((

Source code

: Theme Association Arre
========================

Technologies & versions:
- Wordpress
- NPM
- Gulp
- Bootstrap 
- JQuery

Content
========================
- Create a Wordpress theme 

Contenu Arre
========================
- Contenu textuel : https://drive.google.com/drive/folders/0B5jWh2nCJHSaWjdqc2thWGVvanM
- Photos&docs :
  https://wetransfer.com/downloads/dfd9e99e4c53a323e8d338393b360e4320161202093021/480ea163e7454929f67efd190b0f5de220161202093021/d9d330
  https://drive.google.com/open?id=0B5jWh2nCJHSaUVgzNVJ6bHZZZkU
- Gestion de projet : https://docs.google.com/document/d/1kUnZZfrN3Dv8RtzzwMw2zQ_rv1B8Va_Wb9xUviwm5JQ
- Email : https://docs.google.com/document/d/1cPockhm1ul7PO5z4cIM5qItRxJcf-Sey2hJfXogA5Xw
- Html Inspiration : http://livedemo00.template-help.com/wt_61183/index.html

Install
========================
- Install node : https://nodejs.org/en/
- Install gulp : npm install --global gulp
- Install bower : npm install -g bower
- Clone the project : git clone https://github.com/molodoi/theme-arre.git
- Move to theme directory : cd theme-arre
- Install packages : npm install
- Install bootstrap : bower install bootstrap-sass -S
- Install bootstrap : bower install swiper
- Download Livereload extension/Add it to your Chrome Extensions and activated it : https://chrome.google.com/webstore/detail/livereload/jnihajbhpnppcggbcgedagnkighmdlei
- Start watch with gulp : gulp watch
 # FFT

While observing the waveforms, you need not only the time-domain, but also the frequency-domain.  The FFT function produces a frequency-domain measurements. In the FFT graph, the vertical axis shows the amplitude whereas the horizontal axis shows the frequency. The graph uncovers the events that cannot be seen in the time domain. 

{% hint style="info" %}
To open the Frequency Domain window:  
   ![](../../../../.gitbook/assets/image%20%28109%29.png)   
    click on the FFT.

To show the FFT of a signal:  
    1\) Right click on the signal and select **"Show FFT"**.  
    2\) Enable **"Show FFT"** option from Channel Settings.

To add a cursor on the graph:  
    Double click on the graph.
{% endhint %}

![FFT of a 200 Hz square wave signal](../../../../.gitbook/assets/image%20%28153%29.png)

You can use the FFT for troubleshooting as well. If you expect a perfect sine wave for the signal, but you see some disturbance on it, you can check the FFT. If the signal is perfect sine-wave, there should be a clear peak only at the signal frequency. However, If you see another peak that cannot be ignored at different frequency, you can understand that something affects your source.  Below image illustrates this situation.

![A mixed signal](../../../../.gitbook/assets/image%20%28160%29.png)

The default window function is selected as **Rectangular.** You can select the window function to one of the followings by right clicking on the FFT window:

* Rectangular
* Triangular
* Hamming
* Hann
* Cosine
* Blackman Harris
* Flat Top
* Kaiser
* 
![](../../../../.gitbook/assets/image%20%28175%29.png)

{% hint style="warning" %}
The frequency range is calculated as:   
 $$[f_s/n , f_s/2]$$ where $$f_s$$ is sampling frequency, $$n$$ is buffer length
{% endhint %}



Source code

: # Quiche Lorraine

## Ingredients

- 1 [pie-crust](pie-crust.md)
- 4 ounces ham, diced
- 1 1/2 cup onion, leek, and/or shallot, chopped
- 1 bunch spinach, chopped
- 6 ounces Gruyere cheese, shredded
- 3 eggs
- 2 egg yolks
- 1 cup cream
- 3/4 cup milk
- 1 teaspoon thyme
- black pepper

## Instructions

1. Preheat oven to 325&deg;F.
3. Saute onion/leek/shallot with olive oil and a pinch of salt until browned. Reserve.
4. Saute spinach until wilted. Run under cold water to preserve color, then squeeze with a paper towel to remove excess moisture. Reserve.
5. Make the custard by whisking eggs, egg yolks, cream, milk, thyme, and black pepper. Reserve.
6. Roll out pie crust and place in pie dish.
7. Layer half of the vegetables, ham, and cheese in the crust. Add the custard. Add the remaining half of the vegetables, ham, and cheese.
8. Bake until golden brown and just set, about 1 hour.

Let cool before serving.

))

◆ **Task requirements**
The expected output is each line of the records above that includes the word "assets".

◆ **Response to the task**
   ![](../../../../.gitbook/assets/image%20%28109%29.png)   
![FFT of a 200 Hz square wave signal](../../../../.gitbook/assets/image%20%28153%29.png)
![A mixed signal](../../../../.gitbook/assets/image%20%28160%29.png)
![](../../../../.gitbook/assets/image%20%28175%29.png)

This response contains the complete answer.